Wednesday, 14 May 2008

Help to educate a minister

While you have to accept that the majority of people in the UK live in towns and that most central policies are town based one cannot escape the impression that our current government oscillates between bemusement and active hostility in its approach to the rural population.

The bemusement can be summed up by an article Melissa Kite in the Daily Telegraph that comments that a government minister recently telephoned her for advice on horses. Something equine had been included in his brief and she was the only person who he know who owned a horse or had even ridden one.

The hostility became evident during the row over hunting with hounds during which a number of senior politicians gave the impression that they believed that the countryside was entirely populated by jackbooted aristos who divided their time between flogging the peasantry and disemboweling small animals.

They now seem to have decided to concrete over as much of the undeveloped part of the country as possible.
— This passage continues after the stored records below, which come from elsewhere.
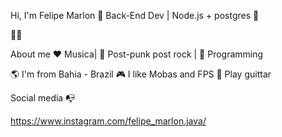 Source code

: Hi, I'm Felipe Marlon 🐔
Back-End Dev | Node.js + postgres 🤖

👨‍💻

About me
❤️ Musica| 🖤 Post-punk post rock | 💙 Programming     

🌎 I'm from Bahia - Brazil
🎮 I like Mobas and FPS
💎 Play guittar


Social media 📭


https://www.instagram.com/felipe_marlon.java/         
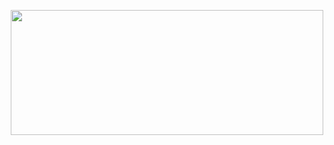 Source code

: <html>
<body>
<p align="center">
  <img 
 width="500"
height="200"
src="https://firebasestorage.googleapis.com/v0/b/icebasecdn.appspot.com/o/20220910_145352_0000%20(1).png?alt=media&token=226de300-6cb6-4e19-a49a-14bea3e44770"

  >

</p>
Probably hoping to remove the problem for ever or simply as revenge for the miners’ strike. (I have always failed to follow the logic on that particular connection as the Thatcher government was, in many ways, just as urban based as this one. However, that’s another issue).
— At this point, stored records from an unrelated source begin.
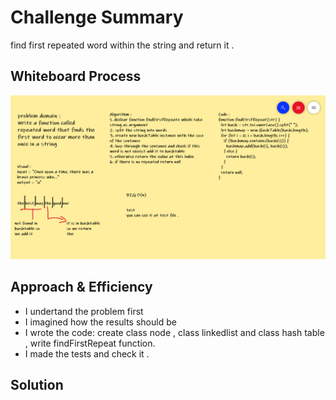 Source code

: 

# Challenge Summary
<!-- Description of the challenge -->
 find first repeated word within the string and return it .

## Whiteboard Process
<!-- Embedded whiteboard image -->
![](whiteboard-31.PNG)

## Approach & Efficiency
<!-- What approach did you take? Why? What is the Big O space/time for this approach? -->

+ I undertand the problem first
+ I imagined how the results should be
+ I wrote the code: create class node , class linkedlist and class hash table , write findFirstRepeat function.
+ I made the tests and check it .


## Solution
<!-- Show how to run your code, and examples of it in action --
https://medium.com/@caymanbruce/finding-duplicate-characters-in-a-string-in-javascript-94e2cb23ab5e>

![](result-code31.PNG)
A lack of understanding of country life has to be part of the problem. For example, look at the background of Caroline Flint the current housing minister. Elected in 1997 and one of Blair’s Babes she rose on the coat-tails of the Orange One (Peter Hain). Following the Hain implosion she is out there on her own.

We learn that she has a strongly political background having worked for local government in Lambeth and as a union official for the GMB. In other words, never had a proper job. She sits for a mining constituency. Not much experience of rural life there.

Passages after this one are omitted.